Mon, Jul 21, 2003 - Page 7 News List

`I like movies' doesn't cut it for Internet dating

AFP , NEW YORK

Single female, 35, attractive, likes movies, music. Would like to meet sincere, kind, good-looking man for long-term relationship.

The message is sweet, short, simple, and, according to an emerging breed of online dating consultants, totally useless.

"I mean, `I like movies' is classic. You might as well say `I like breathing' for all the information it imparts or interest it arouses," said David Evans, founder of the Web-based firm ProfileDoctor.

Online dating is booming in the US and Evans, 34, is one of a number of young dot-com pioneers who see a potential gold mine in the niche market of providing profile makeovers for unimaginative lonely hearts.

According to the Web tracking service comScore Media Matrix, more than 45 million Americans logged on to Internet dating sites in the month of May, and subscriber spending on those sites is running at around US$100 million a quarter, compared with US$10 million two years ago.

Given such enormous volume, the ability to put together a profile that stands out from the crowd is a rare and powerful commodity.

For US$35, visitors to Evans's site, www.profiledoctor.com, can submit an existing profile, which is analyzed and returned with feedback and suggestions on how it can be improved.

A Los Angeles-based firm's site, www.e-cyrano.com, offers a choice of packages, ranging from a US$40 "bronze" service that provides basic profile editing to a US$200 "platinum" option where a personal consultant writes a profile from scratch and follows up with a 30-minute phone consultation.

"Success at Internet dating is not defined by ending up with a wedding ring," said e-Cyrano founder Evan Katz. "It's about consistently meeting decent, quality people, and that's what we can help with."

Both Evans and Katz say the most common problem with the profiles they see is a reliance on bland, generic statements of the "I like music" variety.

To one male customer who had written that he wanted to meet a "sexy" woman, Evans offered the following advice: "What is `sexy' to you? High-heeled boots, tattoos and an attitude? Laura Ashley, prairie-dress girl, Web mistress geek?

"Give them something to go on; otherwise, they will pass by you and go on to the next guy."

At the same time, the consultants warn against a tendency to exaggerate or even lie -- a common complaint among online daters.

"It sounds obvious, but honesty is important," Katz said. "Saying you are six-foot-one, when in fact you're five-foot-eight may help you get a date, but guess what -- she is going to find out in the end."

Too much honesty, however, can also be a turnoff.

"Don't say that the main thing you learned from your last relationship was not to go out with an alcoholic who beat you. It's way too much information," Katz said.

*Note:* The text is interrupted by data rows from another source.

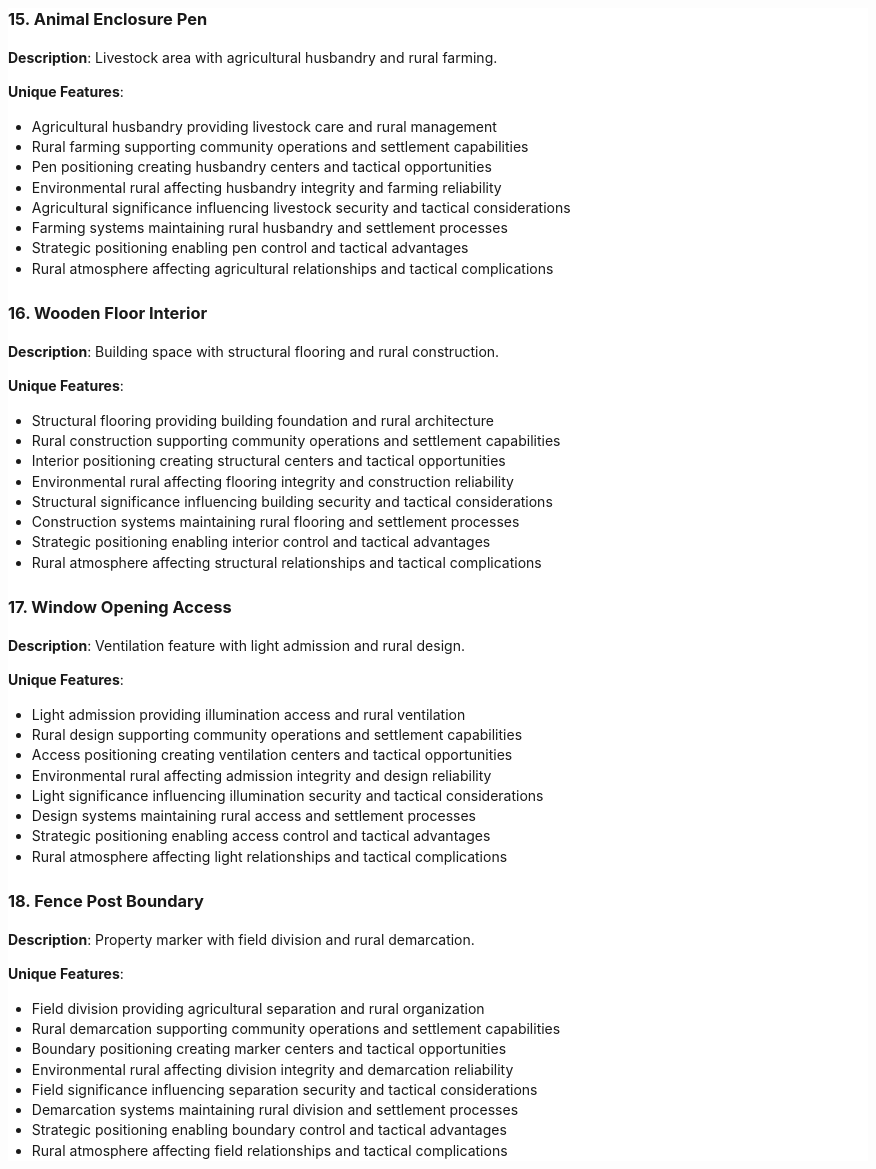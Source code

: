 ### 15. Animal Enclosure Pen
**Description**: Livestock area with agricultural husbandry and rural farming.

**Unique Features**:
- Agricultural husbandry providing livestock care and rural management
- Rural farming supporting community operations and settlement capabilities
- Pen positioning creating husbandry centers and tactical opportunities
- Environmental rural affecting husbandry integrity and farming reliability
- Agricultural significance influencing livestock security and tactical considerations
- Farming systems maintaining rural husbandry and settlement processes
- Strategic positioning enabling pen control and tactical advantages
- Rural atmosphere affecting agricultural relationships and tactical complications

### 16. Wooden Floor Interior
**Description**: Building space with structural flooring and rural construction.

**Unique Features**:
- Structural flooring providing building foundation and rural architecture
- Rural construction supporting community operations and settlement capabilities
- Interior positioning creating structural centers and tactical opportunities
- Environmental rural affecting flooring integrity and construction reliability
- Structural significance influencing building security and tactical considerations
- Construction systems maintaining rural flooring and settlement processes
- Strategic positioning enabling interior control and tactical advantages
- Rural atmosphere affecting structural relationships and tactical complications

### 17. Window Opening Access
**Description**: Ventilation feature with light admission and rural design.

**Unique Features**:
- Light admission providing illumination access and rural ventilation
- Rural design supporting community operations and settlement capabilities
- Access positioning creating ventilation centers and tactical opportunities
- Environmental rural affecting admission integrity and design reliability
- Light significance influencing illumination security and tactical considerations
- Design systems maintaining rural access and settlement processes
- Strategic positioning enabling access control and tactical advantages
- Rural atmosphere affecting light relationships and tactical complications

### 18. Fence Post Boundary
**Description**: Property marker with field division and rural demarcation.

**Unique Features**:
- Field division providing agricultural separation and rural organization
- Rural demarcation supporting community operations and settlement capabilities
- Boundary positioning creating marker centers and tactical opportunities
- Environmental rural affecting division integrity and demarcation reliability
- Field significance influencing separation security and tactical considerations
- Demarcation systems maintaining rural division and settlement processes
- Strategic positioning enabling boundary control and tactical advantages
- Rural atmosphere affecting field relationships and tactical complications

Both consultants voiced amazement at the fact that common sense is often the first thing to get discarded when people dive into the Internet dating pool.

A particular problem area is the accompanying photograph, which all too often has the subject totally obscured in a hat and sunglasses, or even hugging an old boyfriend or girlfriend.

"And you would be stunned at how many men go for the arms akimbo, drink in one hand, I'm-totally-drunk look," Evans said.

"Then you have the women whose photos are nothing but cleavage. And that's fine, so long as you realize that 80 percent of your respondents will be nappy-wearing perverts who live in their mothers' basements."